Fin qui la Lega dei colonnelli, ora intenta a trovare un nuovo filone d'azione: o meglio, una exit strategy. Dopo essere rimbalzata dalla secessione al federalismo, dalla devolution alla riforma costituzionale, ora si muove tra la macroregione del Nord e il referendum anti euro. Che qualche fascino ce l'avrá, ma probabilmente non tra quell'elettorato che, pur non militando nel Carroccio, nel segreto dell'urna l'ha votato, contribuendo in modo decisivo al suo successo. Partite Iva e dintorni, per capirci. Un'importante (seppur mai maggioritaria) fetta del Nord che in questi anni ha messo nelle mani della Lega una sorta di cambiale in bianco e che dopo flop in serie non vuole altri salti nel buio. Ma che di fatto non ha ancora una vera alternativa praticabile e crede pochino al giacobinismo multimediale dei grillini.
Poi c'è la base della Lega, anzi prima di tutto. Perchè se il Carroccio non è finito fuori strada, grande merito va dato al popolo delle sezioni. Quello che fino all'altro ieri venerava Bossi al punto da mandar giù qualsiasi cosa (anche solenni castronerie, talvolta...) e che oggi qualche imbarazzo ce l'ha.
Insieme ai dubbi. Che magari si esalta davanti ai proclami di future corse in solitudine e poi si perplime guardando all'attualità dell'alleanza variabile con il Pdl al Pirellone, comunque necessaria per tenere in piedi Cota e Zaia in Piemonte e Veneto.

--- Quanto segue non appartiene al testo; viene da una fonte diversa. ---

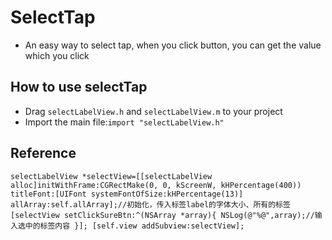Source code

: # SelectTap
* An easy way to select tap, when you click button, you can get the value which you click
## How to use selectTap
* Drag `selectLabelView.h` and `selectLabelView.m` to your project
* Import the main file:`import "selectLabelView.h"`
## Reference
`selectLabelView *selectView=[[selectLabelView     alloc]initWithFrame:CGRectMake(0, 0, kScreenW, kHPercentage(400))     titleFont:[UIFont systemFontOfSize:kHPercentage(13)]     allArray:self.allArray];//初始化，传入标签label的字体大小、所有的标签
[selectView setClickSureBtn:^(NSArray *array){
NSLog(@"%@",array);//输入选中的标签内容
}];
[self.view addSubview:selectView];`
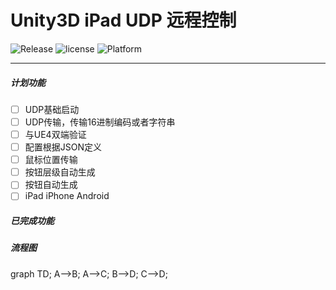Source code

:# Unity3D iPad UDP 远程控制
![Release](https://img.shields.io/badge/Release-Ver1.0.0-green.svg) ![license](https://img.shields.io/badge/License-MIT-blue.svg) ![Platform](https://img.shields.io/badge/Platform-iOS丨Android-blueviolet.svg)

---

##### 计划功能
- [ ] UDP基础启动
- [ ] UDP传输，传输16进制编码或者字符串
- [ ] 与UE4双端验证
- [ ] 配置根据JSON定义
- [ ] 鼠标位置传输
- [ ] 按钮层级自动生成
- [ ] 按钮自动生成
- [ ] iPad iPhone Android

##### 已完成功能


##### 流程图
<div class="mermaid">
graph TD;
    A-->B;
    A-->C;
    B-->D;
    C-->D;
</div>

La base c'è, insomma, chi più, chi meno. Fedele ma anche un po' delusa, desiderosa di qualche segnale forte che premi un impegno costante sul territorio. Una base che ora, dopo aver metabolizzato fin troppo facilmente cambiamenti inimmaginabili fino a qualche mese fa, attende di ripartire. Gli slogan non sono cambiati, sono quelli di sempre, gli obiettivi pure: il problema è che ormai sono passati vent'anni, e dopo un po' anche la fiducia più cieca rischia di esaurirsi. A questo punto subentrano stanchezza e forse anche un po' di disillusione.